松本市と那覇市、移住するならどっち?
人生の大きな転換点である移住は、ただ住む場所を変えるだけでなく、その後の生活の質や資産形成にまで深く影響する。東京でのITワーカー生活から妻の地元である岡山へIターンし、3児の父となった私自身、都市選びの重要性を日々実感している。今回は、気候も文化も大きく異なる松本市と那覇市を、具体的なデータに基づいて冷静に比較する。
お金の面で比べると
資産形成の観点から見ると、両都市には明確な差がある。松本市の投資余力は月7.5万円であるのに対し、那覇市の投資余力は月6.5万円だ。この1万円の差は、年間で12万円という金額になる。私が岡山に移住してからNISAを始めた経験からも、毎月の投資額の積み重ねが長期的な資産形成にどれほど大きな影響を与えるかを知っている。
家賃の面でも差が見える。松本市の1LDKの家賃は5.5万円だが、那覇市の1LDKは6万円だ。那覇市の方が月々5,000円高い家賃設定になっている。これは、毎月の固定費として家計に直接響く部分だ。家賃が安ければ、その分を投資や貯蓄に回すことが可能になる。投資余力と家賃を総合的に見ると、松本市の方が経済的な負担が少なく、より効率的に資産形成を進められる環境にあると判断できる。移住後の生活を安定させ、将来に備える上で、この差は決して小さくない。
仕事・暮らしやすさで比べると
仕事の安定性は、移住を考える上で最も重要な要素の一つだ。
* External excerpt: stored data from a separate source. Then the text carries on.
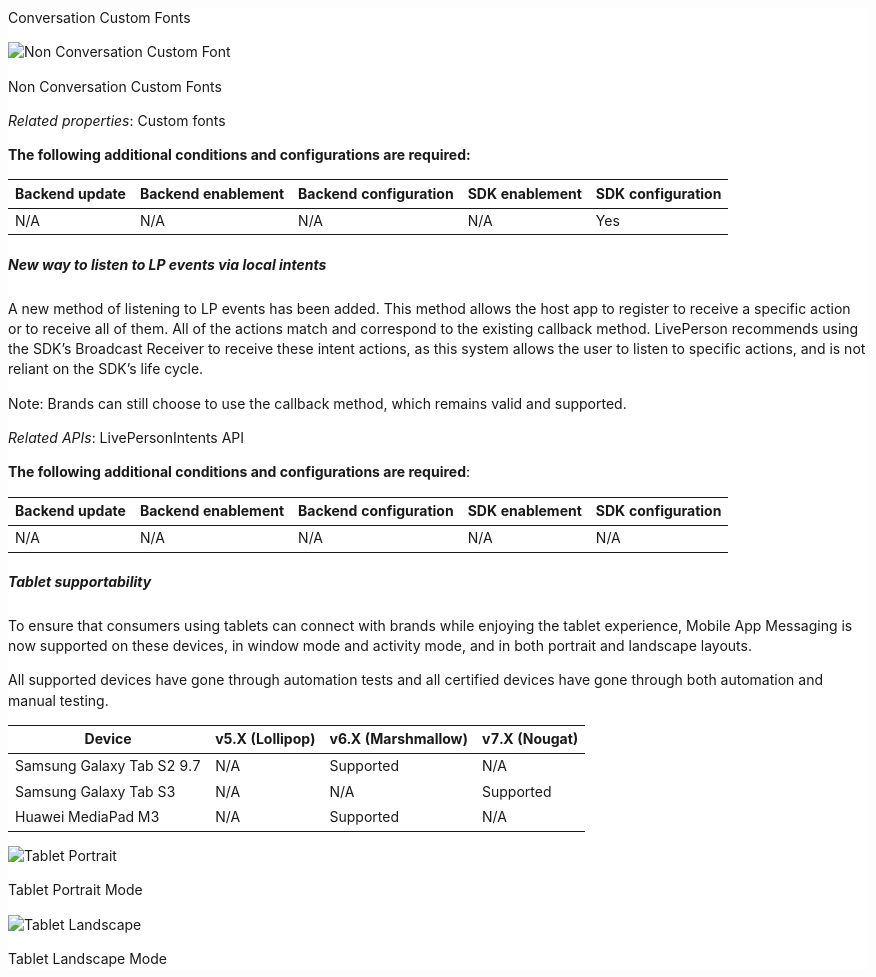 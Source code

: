 Conversation Custom Fonts

![Non Conversation Custom Font](img/NonConversation.png)

Non Conversation Custom Fonts

_Related properties_: Custom fonts

**The following additional conditions and configurations are required:**

| Backend update  | Backend enablement  | Backend configuration  | SDK enablement  | SDK configuration  |
| ------------ | ------------ | ------------ | ------------ | ------------ |
| N/A | N/A | N/A | N/A | Yes |

##### New way to listen to LP events via local intents

A new method of listening to LP events has been added. This method allows the host app to register to receive a specific action or to receive all of them. All of the actions match and correspond to the existing callback method. LivePerson recommends using the SDK’s Broadcast Receiver to receive these intent actions, as this system allows the user to listen to specific actions, and is not reliant on the SDK’s life cycle.

Note: Brands can still choose to use the callback method, which remains valid and supported.

_Related APIs_: LivePersonIntents API

**The following additional conditions and configurations are required**:

| Backend update  | Backend enablement  | Backend configuration  | SDK enablement  | SDK configuration  |
| ------------ | ------------ | ------------ | ------------ | ------------ |
| N/A | N/A | N/A | N/A | N/A |

##### Tablet supportability
To ensure that consumers using tablets can connect with brands while enjoying the tablet experience, Mobile App Messaging is now supported on these devices, in window mode and activity mode, and in both portrait and landscape layouts.

All supported devices have gone through automation tests and all certified devices have gone through both automation and manual testing.

| Device | v5.X (Lollipop) | v6.X (Marshmallow) | v7.X (Nougat) |
| ------------ | ------------ | ------------ | ------------ |
| Samsung Galaxy Tab S2 9.7 | N/A  | Supported | N/A |
| Samsung Galaxy Tab S3 | N/A  | N/A | Supported |
| Huawei MediaPad M3 | N/A  | Supported | N/A |

![Tablet Portrait](img/TabletPortrait.png)

Tablet Portrait Mode

![Tablet Landscape](img/TabletLandscape.png)

Tablet Landscape Mode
松本市の求人倍率は1.52倍、那覇市の求人倍率は1.32倍である。この数値は、松本市の方が求人が多く、仕事を見つけやすい環境にあることを示している。ITワーカーとして東京から地方への転職を経験した私から見ても、地方都市での職探しの難しさは実感している。求人倍率が高いことは、安定した生活基盤を築く上で大きなアドバンテージとなる。
暮らしやすさについては、両都市の気候と文化が大きく異なる。松本市は内陸に位置し、四季の変化がはっきりしている。夏は比較的涼しく、冬は雪も降る。雄大なアルプスの山々に囲まれ、自然豊かな環境は子育てにも適している。一方で、冬の寒さや積雪への備えは必須となる。那覇市は年間を通して温暖な気候が特徴で、冬でも過ごしやすい。マリンスポーツや沖縄独自の文化が色濃く、開放的なライフスタイルを送れる。しかし、台風の影響を受けやすいことや、夏場の高温多湿は人によっては負担となる。どちらの環境を選ぶかは、個人のライフスタイルや価値観に深く依存する。
田村の結論
堅実な資産形成と安定した仕事の選択肢を重視し、四季折々の自然環境を求めるなら松本市が向いている。温暖な気候と独自の文化の中で、仕事よりもライフスタイルを優先したいと考えるなら那覇市が適している。